Prevent I18N Buffer Overruns

To avoid buffer overruns, always allocate sufficient buffer space for conversion and always check the function result. The following code shows how to do this correctly.

//Determine the size of the buffer required for the converted string. //The length includes the terminating \0. int nLen = MultiByteToWideChar(CP_OEMCP, MB_ERR_INVALID_CHARS, lpszOld, -1, NULL, 0); //If the function failed, don't convert! if (nLen == 0) { //oops! } //Allocate the buffer for the converted string. LPWSTR lpszNew = (LPWSTR) GlobalAlloc(0, sizeof(WCHAR) * nLen); //If the allocation failed, don't convert! if (lpszNew == NULL) { //oops! } //Convert the string. nLen = MultiByteToWideChar(CP_OEMCP, MB_ERR_INVALID_CHARS, lpszOld, -1, lpszNew, nLen); //The conversion failed, the result is unreliable. if (nLen == 0) { //oops! }

In general, do not rely on a precalculated maximum buffer size. For example, the new Chinese standard GB18030 (which can be up to 4 bytes for a single character) has invalidated many such calculations.

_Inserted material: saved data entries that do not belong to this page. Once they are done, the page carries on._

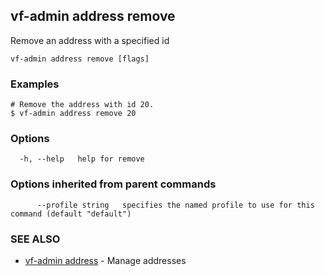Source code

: ## vf-admin address remove

Remove an address with a specified id

```
vf-admin address remove [flags]
```

### Examples

```
# Remove the address with id 20.
$ vf-admin address remove 20

```

### Options

```
  -h, --help   help for remove
```

### Options inherited from parent commands

```
      --profile string   specifies the named profile to use for this command (default "default")
```

### SEE ALSO

* [vf-admin address](vf-admin_address.md)	 - Manage addresses

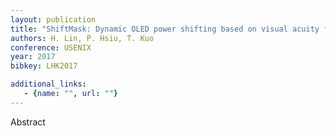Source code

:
 ```yaml
---
layout: publication
title: "ShiftMask: Dynamic OLED power shifting based on visual acuity for interactive mobile applications"
authors: H. Lin, P. Hsiu, T. Kuo
conference: USENIX
year: 2017
bibkey: LHK2017

additional_links:
   - {name: "", url: ""}
---
```

Abstract
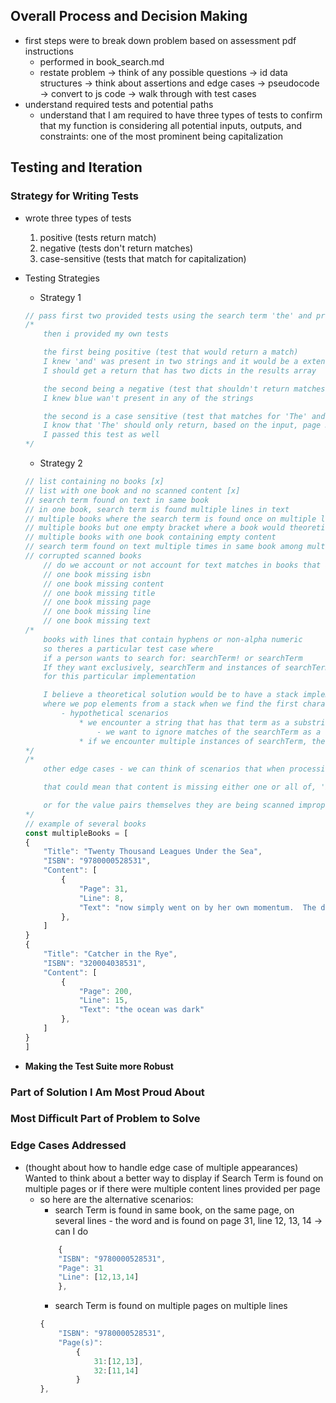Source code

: ## Overall Process and Decision Making
- first steps were to break down problem based on assessment pdf instructions
    * performed in book_search.md
    * restate problem -> think of any possible questions -> id data structures -> think about assertions and edge cases -> pseudocode -> convert to js code -> walk through with test cases
- understand required tests and potential paths
    * understand that I am required to have three types of tests to confirm that my function is considering all potential inputs, outputs, and constraints: one of the most prominent being capitalization

## Testing and Iteration
### Strategy for Writing Tests
- wrote three types of tests
    1. positive (tests return match)
    2. negative (tests don't return matches)
    3. case-sensitive (tests that match for capitalization)

- Testing Strategies
    * Strategy 1
    ```js
    // pass first two provided tests using the search term 'the' and provided scanned Object content (that we get back the expected result and that we get back a Results array that has the expected length) - i made sure to follow this approach for my other tests
    /*
        then i provided my own tests

        the first being positive (test that would return a match)
        I knew 'and' was present in two strings and it would be a extended testing of detecting strings for positive match
        I should get a return that has two dicts in the results array

        the second being a negative (test that shouldn't return matches)
        I knew blue wan't present in any of the strings

        the second is a case sensitive (test that matches for 'The' and not 'the')
        I know that 'The' should only return, based on the input, page 31-line 8 and not page 31-line 9
        I passed this test as well
    */
    ```

    * Strategy 2
    ```js
    // list containing no books [x]
    // list with one book and no scanned content [x]
    // search term found on text in same book
    // in one book, search term is found multiple lines in text
    // multiple books where the search term is found once on multiple lines
    // multiple books but one empty bracket where a book would theoretically go
    // multiple books with one book containing empty content
    // search term found on text multiple times in same book among multiple books
    // corrupted scanned books
        // do we account or not account for text matches in books that are missing some key-value pairs ? I figured that if we are missing any of these then we shouldn't return them as they aren't considered valid books
        // one book missing isbn
        // one book missing content
        // one book missing title
        // one book missing page
        // one book missing line
        // one book missing text
    /*
        books with lines that contain hyphens or non-alpha numeric
        so theres a particular test case where
        if a person wants to search for: searchTerm! or searchTerm
        If they want exclusively, searchTerm and instances of searchTerm! don't count or they want exclusively searchTerm! and instances of searchTerm don't count it becomes tricky
        for this particular implementation

        I believe a theoretical solution would be to have a stack implementation
        where we pop elements from a stack when we find the first character of search term
            - hypothetical scenarios
                * we encounter a string that has that term as a substring, we want to ask are there character(s) preceding the first char in the searchTerm or character(s) succeeding the last char in searchTerm
                    - we want to ignore matches of the searchTerm as a substring
                * if we encounter multiple instances of searchTerm, then we want to keep regenerating that stack e.g. we are searching for 'it' and we have a sentence 'it was here, it was there' -> we will pop the stack for the first 'it' and if we haven't cleared the string, regenerate the stack and pop for the second instance of 'it' and thus we have two instances of it being found
    */
    /*
        other edge cases - we can think of scenarios that when processing scanned information, the information doesn't get scanned properly or our system doesn't ingest the content in a good format

        that could mean that content is missing either one or all of, 'Page', 'Line', 'Text' or for the book we are missing one or all of 'Title', 'ISBN', or 'Content'

        or for the value pairs themselves they are being scanned improperly and have missing values or errors in text, in a really extended and technical solution we can check to see if the values make sense i.e do the pages and lines make sense in regards to the book found in an online db and does the text make grammatical and structural sense (are there words that don't make sense)
    */
    // example of several books
    const multipleBooks = [
    {
        "Title": "Twenty Thousand Leagues Under the Sea",
        "ISBN": "9780000528531",
        "Content": [
            {
                "Page": 31,
                "Line": 8,
                "Text": "now simply went on by her own momentum.  The dark-"
            },
        ]
    }
    {
        "Title": "Catcher in the Rye",
        "ISBN": "320004038531",
        "Content": [
            {
                "Page": 200,
                "Line": 15,
                "Text": "the ocean was dark"
            },
        ]
    }
    ]
    ```

- __Making the Test Suite more Robust__

### Part of Solution I Am Most Proud About

### Most Difficult Part of Problem to Solve

### Edge Cases Addressed
- (thought about how to handle edge case of multiple appearances) Wanted to think about a better way to display if Search Term is found on multiple pages or if there were multiple content lines provided per page
    * so here are the alternative scenarios:
        - search Term is found in same book, on the same page, on several lines
                - the word and is found on page 31, line 12, 13, 14 -> can I do
        ```js
            {
            "ISBN": "9780000528531",
            "Page": 31
            "Line": [12,13,14]
            },
        ```
        - search Term is found on multiple pages on multiple lines
        ```js
        {
            "ISBN": "9780000528531",
            "Page(s)":
                {
                    31:[12,13],
                    32:[11,14]
                }
        },
        ```
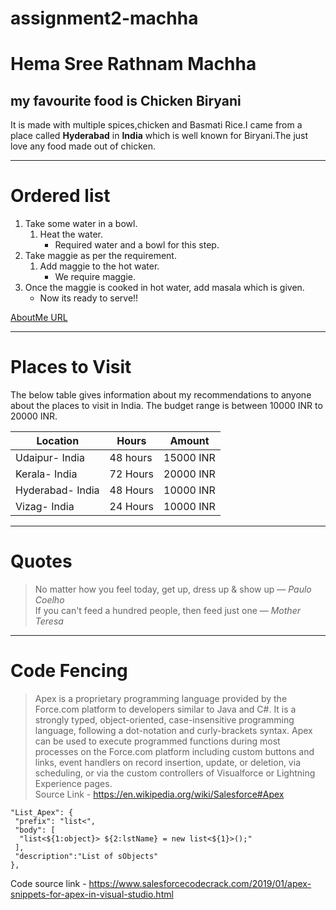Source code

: # assignment2-machha
# Hema Sree Rathnam Machha
## my favourite food is Chicken Biryani  

It is made with multiple spices,chicken and Basmati Rice.I came from a place called **Hyderabad** in **India** which is well known for Biryani.The just love any food made out of chicken.

--------
# Ordered list    

1. Take some water in a bowl.
    1. Heat the water.
        - Required water and a bowl for this step.
2. Take maggie as per the requirement.
    1. Add maggie to the hot water.
        - We require maggie.
3. Once the maggie is cooked in hot water, add masala which is given.
    - Now its ready to serve!!  

[AboutMe URL](AboutMe.md)

------  
# Places to Visit
The below table gives information about my recommendations to anyone about the places to visit in India. The budget range is between 10000 INR to 20000 INR.  

| Location         | Hours    | Amount    |
|------------------|----------|-----------|
| Udaipur- India   | 48 hours | 15000 INR |
| Kerala- India    | 72 Hours | 20000 INR |
| Hyderabad- India | 48 Hours | 10000 INR |
| Vizag- India     | 24 Hours | 10000 INR |  
---------
# Quotes
> No matter how you feel today, get up, dress up & show up  ― *Paulo Coelho*  
> If you can't feed a hundred people, then feed just one  ― *Mother Teresa*  
---------
# Code Fencing
> Apex is a proprietary programming language provided by the Force.com platform to developers similar to Java and C#. It is a strongly typed, object-oriented, case-insensitive programming language, following a dot-notation and curly-brackets syntax. Apex can be used to execute programmed functions during most processes on the Force.com platform including custom buttons and links, event handlers on record insertion, update, or deletion, via scheduling, or via the custom controllers of Visualforce or Lightning Experience pages.  
Source Link - <https://en.wikipedia.org/wiki/Salesforce#Apex>  

``` 
"List_Apex": {
 "prefix": "list<",
 "body": [
  "list<${1:object}> ${2:lstName} = new list<${1}>();"
 ],
 "description":"List of sObjects"
},
```  

Code source link - <https://www.salesforcecodecrack.com/2019/01/apex-snippets-for-apex-in-visual-studio.html>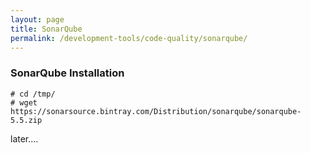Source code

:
 ```yaml
---
layout: page
title: SonarQube
permalink: /development-tools/code-quality/sonarqube/
---
```



### SonarQube Installation

    # cd /tmp/
    # wget https://sonarsource.bintray.com/Distribution/sonarqube/sonarqube-5.5.zip


later....
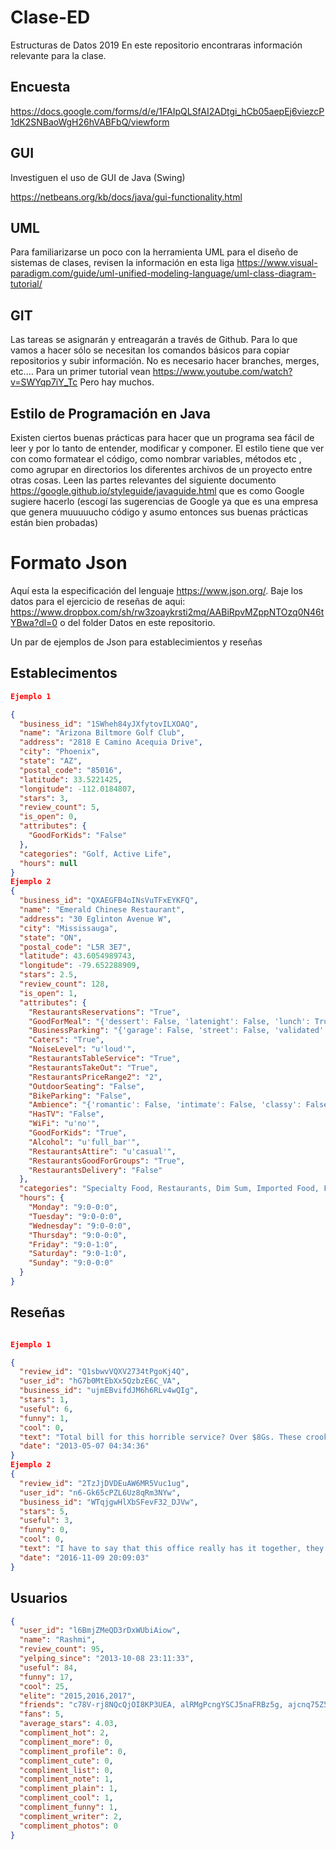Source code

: # Clase-ED
Estructuras de Datos 2019
En este repositorio encontraras información relevante para la clase.

## Encuesta

https://docs.google.com/forms/d/e/1FAIpQLSfAI2ADtgi_hCb05aepEj6viezcP1dK2SNBaoWgH26hVABFbQ/viewform

## GUI
Investiguen el uso de GUI de Java (Swing)

https://netbeans.org/kb/docs/java/gui-functionality.html


## UML
Para familiarizarse un poco con la herramienta UML para el diseño de sistemas de clases, revisen la información en esta liga <https://www.visual-paradigm.com/guide/uml-unified-modeling-language/uml-class-diagram-tutorial/>

## GIT
Las tareas se asignarán y entreagarán a través de Github.
Para lo que vamos a hacer sólo se necesitan los comandos básicos para copiar repositorios y subir información. No es necesario hacer branches, merges, etc....
Para un primer tutorial vean <https://www.youtube.com/watch?v=SWYqp7iY_Tc>
Pero hay muchos.

## Estilo de Programación en Java

Existen ciertos buenas prácticas para hacer que un programa sea fácil de leer y por lo tanto de entender, modificar y componer. El estilo tiene que ver con como formatear el código, como nombrar variables, métodos etc , como agrupar en directorios los diferentes archivos de un proyecto entre otras cosas.
Leen las partes relevantes del siguiente documento
<https://google.github.io/styleguide/javaguide.html> que es como Google sugiere hacerlo (escogí las sugerencias de Google ya que es una empresa que genera muuuuucho código y asumo entonces sus buenas prácticas están bien probadas)

# Formato Json
Aquí esta la especificación del lenguaje <https://www.json.org/>.
Baje los datos para el ejercicio de reseñas de aqui: <https://www.dropbox.com/sh/rw3zoaykrsti2mq/AABiRpvMZppNTOzq0N46tYBwa?dl=0> o del folder Datos en este repositorio.

Un par de ejemplos de Json para establecimientos y reseñas
## Establecimentos
```Json
Ejemplo 1

{
  "business_id": "1SWheh84yJXfytovILXOAQ",
  "name": "Arizona Biltmore Golf Club",
  "address": "2818 E Camino Acequia Drive",
  "city": "Phoenix",
  "state": "AZ",
  "postal_code": "85016",
  "latitude": 33.5221425,
  "longitude": -112.0184807,
  "stars": 3,
  "review_count": 5,
  "is_open": 0,
  "attributes": {
    "GoodForKids": "False"
  },
  "categories": "Golf, Active Life",
  "hours": null
}
Ejemplo 2
{
  "business_id": "QXAEGFB4oINsVuTFxEYKFQ",
  "name": "Emerald Chinese Restaurant",
  "address": "30 Eglinton Avenue W",
  "city": "Mississauga",
  "state": "ON",
  "postal_code": "L5R 3E7",
  "latitude": 43.6054989743,
  "longitude": -79.652288909,
  "stars": 2.5,
  "review_count": 128,
  "is_open": 1,
  "attributes": {
    "RestaurantsReservations": "True",
    "GoodForMeal": "{'dessert': False, 'latenight': False, 'lunch': True, 'dinner': True, 'brunch': False, 'breakfast': False}",
    "BusinessParking": "{'garage': False, 'street': False, 'validated': False, 'lot': True, 'valet': False}",
    "Caters": "True",
    "NoiseLevel": "u'loud'",
    "RestaurantsTableService": "True",
    "RestaurantsTakeOut": "True",
    "RestaurantsPriceRange2": "2",
    "OutdoorSeating": "False",
    "BikeParking": "False",
    "Ambience": "{'romantic': False, 'intimate': False, 'classy': False, 'hipster': False, 'divey': False, 'touristy': False, 'trendy': False, 'upscale': False, 'casual': True}",
    "HasTV": "False",
    "WiFi": "u'no'",
    "GoodForKids": "True",
    "Alcohol": "u'full_bar'",
    "RestaurantsAttire": "u'casual'",
    "RestaurantsGoodForGroups": "True",
    "RestaurantsDelivery": "False"
  },
  "categories": "Specialty Food, Restaurants, Dim Sum, Imported Food, Food, Chinese, Ethnic Food, Seafood",
  "hours": {
    "Monday": "9:0-0:0",
    "Tuesday": "9:0-0:0",
    "Wednesday": "9:0-0:0",
    "Thursday": "9:0-0:0",
    "Friday": "9:0-1:0",
    "Saturday": "9:0-1:0",
    "Sunday": "9:0-0:0"
  }
}
```
## Reseñas
```json

Ejemplo 1

{
  "review_id": "Q1sbwvVQXV2734tPgoKj4Q",
  "user_id": "hG7b0MtEbXx5QzbzE6C_VA",
  "business_id": "ujmEBvifdJM6h6RLv4wQIg",
  "stars": 1,
  "useful": 6,
  "funny": 1,
  "cool": 0,
  "text": "Total bill for this horrible service? Over $8Gs. These crooks actually had the nerve to charge us $69 for 3 pills. I checked online the pills can be had for 19 cents EACH! Avoid Hospital ERs at all costs.",
  "date": "2013-05-07 04:34:36"
}
Ejemplo 2
{
  "review_id": "2TzJjDVDEuAW6MR5Vuc1ug",
  "user_id": "n6-Gk65cPZL6Uz8qRm3NYw",
  "business_id": "WTqjgwHlXbSFevF32_DJVw",
  "stars": 5,
  "useful": 3,
  "funny": 0,
  "cool": 0,
  "text": "I have to say that this office really has it together, they are so organized and friendly!  Dr. J. Phillipp is a great dentist, very friendly and professional.  The dental assistants that helped in my procedure were amazing, Jewel and Bailey helped me to feel comfortable!  I don't have dental insurance, but they have this insurance through their office you can purchase for $80 something a year and this gave me 25% off all of my dental work, plus they helped me get signed up for care credit which I knew nothing about before this visit!  I highly recommend this office for the nice synergy the whole office has!",
  "date": "2016-11-09 20:09:03"
}
```
## Usuarios
```Json
{
  "user_id": "l6BmjZMeQD3rDxWUbiAiow",
  "name": "Rashmi",
  "review_count": 95,
  "yelping_since": "2013-10-08 23:11:33",
  "useful": 84,
  "funny": 17,
  "cool": 25,
  "elite": "2015,2016,2017",
  "friends": "c78V-rj8NQcQjOI8KP3UEA, alRMgPcngYSCJ5naFRBz5g, ajcnq75Z5xxkvUSmmJ1bCg, BSMAmp2-wMzCkhTfq9ToNg, jka10dk9ygX76hJG0gfPZQ, dut0e4xvme7QSlesOycHQA, l4l5lBnK356zBua7B-UJ6Q, 0HicMOOs-M_gl2eO-zES4Q, _uI57wL2fLyftrcSFpfSGQ, T4_Qd0YWbC3co6WSMw4vxg, iBRoLWPtWmsI1kdbE9ORSA, xjrUcid6Ymq0DoTJELkYyw, GqadWVzJ6At-vgLzK_SKgA, DvB13VJBmSnbFXBVBsKmDA, vRP9nQkYTeNioDjtxZlVhg, gT0A1iN3eeQ8EMAjJhwQtw, 6yCWjFPtp_AD4x93WAwmnw, 1dKzpNnib-JlViKv8_Gt5g, 3Bv4_JxHXq-gVLOxYMQX0Q, ikQyfu1iViYh8T0us7wiFQ, f1GGltNaB7K5DR1jf3dOmg, tgeFUChlh7v8bZFVl2-hjQ, -9-9oyXlqsMG2he5xIWdLQ, Adj9fBPVJad8vSs-mIP7gw, Ce49RY8CKXVsTifxRYFTsw, M1_7TLi8CbdA89nFLlH4iw, wFsNv-hqbW_F5-IRqfBN6g, 0Q1L7zXHocaUZ2gsG2XJeg, cBFgmOCBdhYa0xoFEAzp_g, VrD_AgiFvzqtlR15vir3SQ, cpE-7HK514Sr5vpSen9CEQ, F1UYelhPFB-zIKlt0ygIZg, CQAL1hvsLMCzuJf9AglsXw, 1KnY1wr15WfEWIRLB9IS6g, QWFQ-kXBiLbid-lm5Jr3dQ, nymT8liFugCrM16lTy0ZfQ, qj69bdd885heDvUPCyHd2Q, DySCZZcgbdrlHgEovk5y9w, lZMJIDuvhT9Dy4KyquLXyA, b_9Gn7wS93AoPZPR0dIJqQ, N07g1IaLh0_6sUjtiSRe4w, YdfPX_7DxSnKvvdCJ57iOw, 8GYryZPD22W7WgQ8kvMkEQ, cpQmAgOWatghp14h1pn1dQ, EnchhymLYMqftCRjqvVWmw, -JdfKhFktE7Zs9BMDFcPeQ, uWhC9eof98zPkvsalgaqJw, eyTlNDDaiPatfe6mheIZ0g, VfHq0o73aKsODvfAhwAQtg, kvD5tICngLAaQDujSFWupA, dXacwEhqi9-3_XT6JeH0Og, NfU0zDaTMEQ4-X9dbQWd9A, cTHWBdjSKbctSUIvWsgFxw, 3IEtCbSDF5t7RkZ20T6s9A, HJJXTrp6UybYyPdQ9DA0JA, JaXogQFVjzGRAeBvzamBHg, NUonfKkjS1iVqnNITtgXZg, D5vaJAYp0sOrGfsj9qvsMA, H27Ecbwwu4FGAlLgICourw, S8HrLmMiE4u8FWYWkNEoTw, Io36Y3xWQcIX9rYvPcYfXQ, J5mcqh8KxYpqjaLBNlwcig, -nTB3_08g06fD0GT8AtDBQ, wMpFA46lihK8oFns_5p65A, RZGFJHeomGJCWp3xcL3ejA, ZoQSzzXoSP1RxOD4Amv9Bg, qzM0EB0SkuuGIFv0adjQAQ, HuM6vvuveken-fPZ7d4olA, H3oukHpGpn9n_mJwSDSQyQ, PkmsJsQ8FIZe8eh8c_u96g, wSByVbwME4MzgkJaFyfvNg, YEVqknoDmrHAoUbHX0nPnA, li3vsK1XAPmeJYAUTYflHQ, MKc8yXi0glbPYt0Qb4PECw, fQPH6W9fksi27gkuUPnFaA, amrCMrDsoRetYFg2kwwdFA, 84dVQ6n6r2ezNaTuc7RkKA, yW9QjWY0olv5-uRKv3t_Kw, 5XJDj7c3eoidfQ3jW18Zgw, txSc6a6pIDctvwyBeu7Aqg, HFbbDCyyqP9xPkUlcxeIdg, hTUv5oh2do6Z3OppPuuiJA, gSqonG9J4fNM-fl_fE71AA, pd9mgTFpBTg5F9x-MsczNg, j3VE22V2GcHiH8UZxfFLfw, NYXlMW-T-3V4Jqr4r-i0Wg, btxgAZedxX8IWhMifA7Xkg, -Hp5mPLiRJNFnyeX5Ygzag, P6-DwVg6-t2JuQwIUEk0iQ, OI2TvxYvZrAodBG_RF53Xw, bHxf_VPKmZur1Bier-6A2A, Et_Sb39cVm81_Xe9HDM8ZQ, 5HwGl2UyYbaRq8aD6YC-fA, ZK228WMcCKLo5thcjD7rdw, iTf8wojwfm0NOi7dOiz3Nw, btYRxQYNJjpecflNHtFH0A, Kgo42FzpW_dXFgDKoewbtg, MNk_1Q_dqOY3xxHZKeO8VQ, AlwD504T9k0m5lkg3k5g6Q",
  "fans": 5,
  "average_stars": 4.03,
  "compliment_hot": 2,
  "compliment_more": 0,
  "compliment_profile": 0,
  "compliment_cute": 0,
  "compliment_list": 0,
  "compliment_note": 1,
  "compliment_plain": 1,
  "compliment_cool": 1,
  "compliment_funny": 1,
  "compliment_writer": 2,
  "compliment_photos": 0
}

```
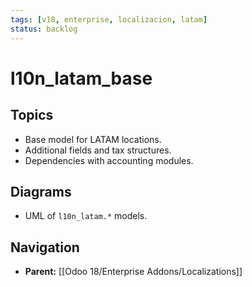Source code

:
 ```yaml
---
tags: [v18, enterprise, localizacion, latam]
status: backlog
---
```

# l10n_latam_base

## Topics
- Base model for LATAM locations.
- Additional fields and tax structures.
- Dependencies with accounting modules.

## Diagrams
- UML of `l10n_latam.*` models.






## Navigation
- **Parent:** [[Odoo 18/Enterprise Addons/Localizations]]
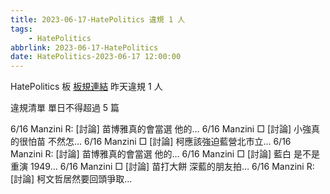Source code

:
 ```yaml
---
title: 2023-06-17-HatePolitics 違規 1 人
tags:
    - HatePolitics
abbrlink: 2023-06-17-HatePolitics
date: HatePolitics-2023-06-17 12:00:00
---
```

HatePolitics 板 [板規連結](https://www.ptt.cc/bbs/HatePolitics/M.1617115262.A.D60.html)
昨天違規 1 人
<!-- more -->

違規清單
單日不得超過 5 篇

6/16 Manzini R: [討論] 苗博雅真的會當選 他的…
6/16 Manzini □ [討論] 小強真的很怕苗 不然怎…
6/16 Manzini □ [討論] 柯應該強迫藍營北市立…
6/16 Manzini R: [討論] 苗博雅真的會當選 他的…
6/16 Manzini □ [討論] 藍白 是不是重演 1949…
6/16 Manzini □ [討論] 苗打大餅 深藍的朋友拍…
6/16 Manzini R: [討論] 柯文哲居然要回頭爭取…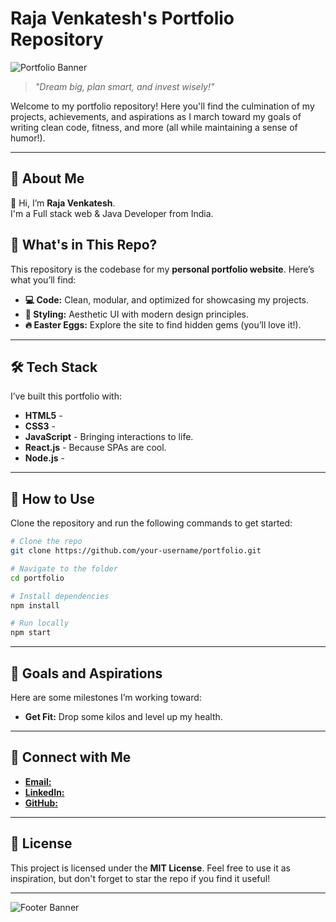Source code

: # Raja Venkatesh's Portfolio Repository

![Portfolio Banner](https://via.placeholder.com/1000x300?text=Welcome+to+Raja's+Portfolio)  

> *"Dream big, plan smart, and invest wisely!"*  

Welcome to my portfolio repository! Here you'll find the culmination of my projects, achievements, and aspirations as I march toward my goals of writing clean code, fitness, and more (all while maintaining a sense of humor!).

---

## 🚀 About Me

👋 Hi, I’m **Raja Venkatesh**.  
I'm a Full stack web & Java Developer from India.

## 📂 What's in This Repo?

This repository is the codebase for my **personal portfolio website**. Here’s what you’ll find:

- **💻 Code:** Clean, modular, and optimized for showcasing my projects.
- **🎨 Styling:** Aesthetic UI with modern design principles.
- **🔥 Easter Eggs:** Explore the site to find hidden gems (you’ll love it!).

---

## 🛠️ Tech Stack

I’ve built this portfolio with:
- **HTML5** \- 
- **CSS3** \- 
- **JavaScript** \- Bringing interactions to life.
- **React.js** \- Because SPAs are cool. 
- **Node.js** \- 

---


## 🌟 How to Use

Clone the repository and run the following commands to get started:

```bash
# Clone the repo
git clone https://github.com/your-username/portfolio.git

# Navigate to the folder
cd portfolio

# Install dependencies
npm install

# Run locally
npm start
```

---

## 🎯 Goals and Aspirations

Here are some milestones I’m working toward:

- **Get Fit:** Drop some kilos and level up my health.

---

## 🤝 Connect with Me

- [**Email:**](mailto:grv.9604@gmail.com)
- [**LinkedIn:**](https://linkedin.com/in/guthularajavenkatesh)  
- [**GitHub:**](https://github.com/rajavenkatesh04)  

---

## 📜 License

This project is licensed under the **MIT License**. Feel free to use it as inspiration, but don't forget to star the repo if you find it useful!

---

![Footer Banner](https://via.placeholder.com/1000x100?text=Thank+You+for+Visiting!)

LCMapString is especially tricky: the output buffer length is words unless called with the LCMAP_SORTKEY option, in which case the output buffer length is bytes.

More Info
If you think Unicode buffer overruns are hard to exploit, you should read Creating Arbitrary Shellcode in Unicode Expanded Strings at http://www.nextgenss.com/papers/unicodebo.pdf.

Words and Bytes

Despite their names and descriptions, most Win32 functions do not process characters. Most Win32 A functions, such as CreateProcessA, process bytes, so a two-byte character, such as a Unicode character, would count as two bytes instead of one. Most Win32 W functions, such as CreateProcessW, process 16-bit words, so a pair of surrogates will count as two words instead of one character. More about surrogates in a moment. Confusion here can easily lead to buffer overruns or over allocation.

Many people don't realize there are A and W functions in Windows. The following code snippet from winbase.h should help you understand their relationship.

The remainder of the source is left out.